I was surfing the web, waiting for Katie to come out for breakfast before school this morning, when I heard a sound to my right. There she was, sitting on the floor in front of her dollhouse, moving her little people around.
“What do you want for breakfast?” I asked.
“Cereal,” she replied, “but Grandma can get it for me,” (which would give her a couple more minutes of playtime).
“I’ll get it for you,” I insisted, getting up to pour the cereal.
“I never have time to play anymore,” she lamented. “I get home from cross country practice, and I have to start homework. Then it’s time for dinner, then it’s time to get ready for bed.”
“That’s what summers are for, playing,” I say, flippantly.
“But you always have SO MANY chores for me in the summer.”
No, there’s no dramatic exaggeration in our house at all.
Still, I saw her point. It does seem like we are always busy, with little time just to stop and play for a minute, or daydream or catch our breath.
“It’s like that for grown-ups too,” I said. “There are always things we have to do. Never enough time to play. Life’s not fair.”
Play time is important though. It recharges our batteries, gives our imagination a jump start.
Michael Sigman wrote about why play is significant in this Huffington Post article:
Modern technology reveals that play lights up the brain in such desired areas as clarity and memory. Common sense tells us that if we’ve been encouraged to play as a child, beginner’s mind comes more naturally as an adult. Conversely, psychiatrist Stuart Brown’s research suggests, the absence of play in early life can have dire consequences. In fact, he claims, most serial killers were deprived of childhood play.
This Atlantic article by Bruno Bettelheim elaborates on the “Importance of Play”:
A child, as well as an adult, needs plenty of what in German is called Spielraum. Now, Spielraum is not primarily “a room to play in.” While the word also means that, its primary meaning is “free scope, plenty of room” — to move not only one’s elbows but also one’s mind, to experiment with things and ideas at one’s leisure, or, to put it colloquially, to toy with ideas.
Do you remember how it feels to watch a child open an expensive gift, then seem to find more joy playing with the empty box? They’ll come back around to the toy, eventually. But give them the freedom to turn an empty box into a castle, or a fort, or a car. That’s how we build the muscles in our mind.

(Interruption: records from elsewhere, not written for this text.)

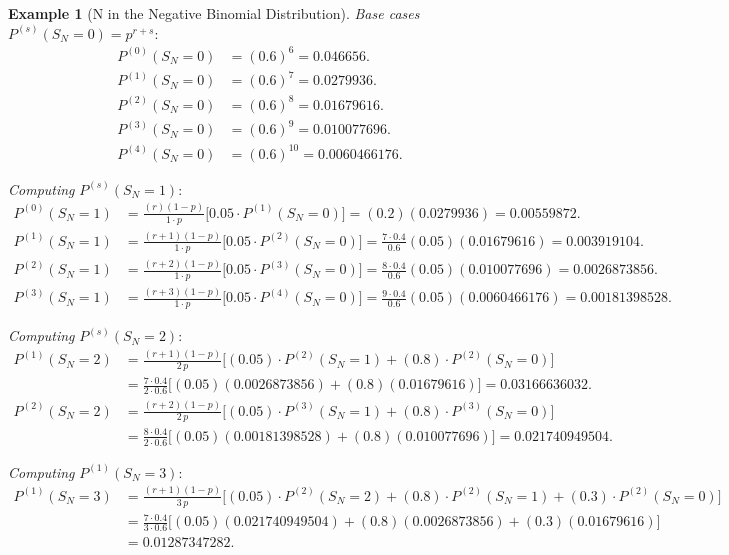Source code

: \documentclass[11pt]{amsart}
\theoremstyle{definition}
\newtheorem{example}{Example}
\theoremstyle{plain}
\begin{document}
\begin{example}[N in the Negative Binomial Distribution]
\medskip
\noindent\textit{Base cases} $P^{(s)}(S_N = 0) = p^{r+s}$:
\begin{align*}
P^{(0)}(S_N = 0) &= (0.6)^{6} = 0.046656. \\
P^{(1)}(S_N = 0) &= (0.6)^{7} = 0.0279936. \\
P^{(2)}(S_N = 0) &= (0.6)^{8} = 0.01679616. \\
P^{(3)}(S_N = 0) &= (0.6)^{9} = 0.010077696. \\
P^{(4)}(S_N = 0) &= (0.6)^{10} = 0.0060466176.
\end{align*}

\medskip
\noindent\textit{Computing} $P^{(s)}(S_N = 1)$:
\begin{align*}
P^{(0)}(S_N = 1)
    &= \frac{(r)(1-p)}{1 \cdot p}\bigl[0.05 \cdot P^{(1)}(S_N = 0)\bigr]
     = (0.2)(0.0279936)
     = 0.00559872. \\
P^{(1)}(S_N = 1)
    &= \frac{(r+1)(1-p)}{1 \cdot p}\bigl[0.05 \cdot P^{(2)}(S_N = 0)\bigr]
     = \tfrac{7 \cdot 0.4}{0.6}(0.05)(0.01679616)
     = 0.003919104. \\
P^{(2)}(S_N = 1)
    &= \frac{(r+2)(1-p)}{1 \cdot p}\bigl[0.05 \cdot P^{(3)}(S_N = 0)\bigr]
     = \tfrac{8 \cdot 0.4}{0.6}(0.05)(0.010077696)
     = 0.0026873856. \\
P^{(3)}(S_N = 1)
    &= \frac{(r+3)(1-p)}{1 \cdot p}\bigl[0.05 \cdot P^{(4)}(S_N = 0)\bigr]
     = \tfrac{9 \cdot 0.4}{0.6}(0.05)(0.0060466176)
     = 0.00181398528.
\end{align*}

\medskip
\noindent\textit{Computing} $P^{(s)}(S_N = 2)$:
\begin{align*}
P^{(1)}(S_N = 2)
    &= \frac{(r+1)(1-p)}{2\,p}
       \bigl[(0.05)\cdot P^{(2)}(S_N = 1) + (0.8)\cdot P^{(2)}(S_N = 0)\bigr] \\
    &= \frac{7 \cdot 0.4}{2 \cdot 0.6}
       \bigl[(0.05)(0.0026873856) + (0.8)(0.01679616)\bigr]
     = 0.03166636032. \\
P^{(2)}(S_N = 2)
    &= \frac{(r+2)(1-p)}{2\,p}
       \bigl[(0.05)\cdot P^{(3)}(S_N = 1) + (0.8)\cdot P^{(3)}(S_N = 0)\bigr] \\
    &= \frac{8 \cdot 0.4}{2 \cdot 0.6}
       \bigl[(0.05)(0.00181398528) + (0.8)(0.010077696)\bigr]
     = 0.021740949504.
\end{align*}

\medskip
\noindent\textit{Computing} $P^{(1)}(S_N = 3)$:
\begin{align*}
P^{(1)}(S_N = 3)
    &= \frac{(r+1)(1-p)}{3\,p}
       \bigl[(0.05)\cdot P^{(2)}(S_N = 2) + (0.8)\cdot P^{(2)}(S_N = 1)
       + (0.3)\cdot P^{(2)}(S_N = 0)\bigr] \\
    &= \frac{7 \cdot 0.4}{3 \cdot 0.6}
       \bigl[(0.05)(0.021740949504) + (0.8)(0.0026873856)
       + (0.3)(0.01679616)\bigr] \\
    &= 0.01287347282.
\end{align*}


\end{example}
\end{document}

That’s why books are usually better than movies based on books – because the monsters our imaginations create are so much more scary, real and vivid than almost anything that comes out of Hollywood.
I think when my daughter gets home today, after her cross country meet and before she has to start her homework, before I have to get busy with dinner, we’ll set aside some time to play. No TV. No rules. We’ll just play whatever she wants to play.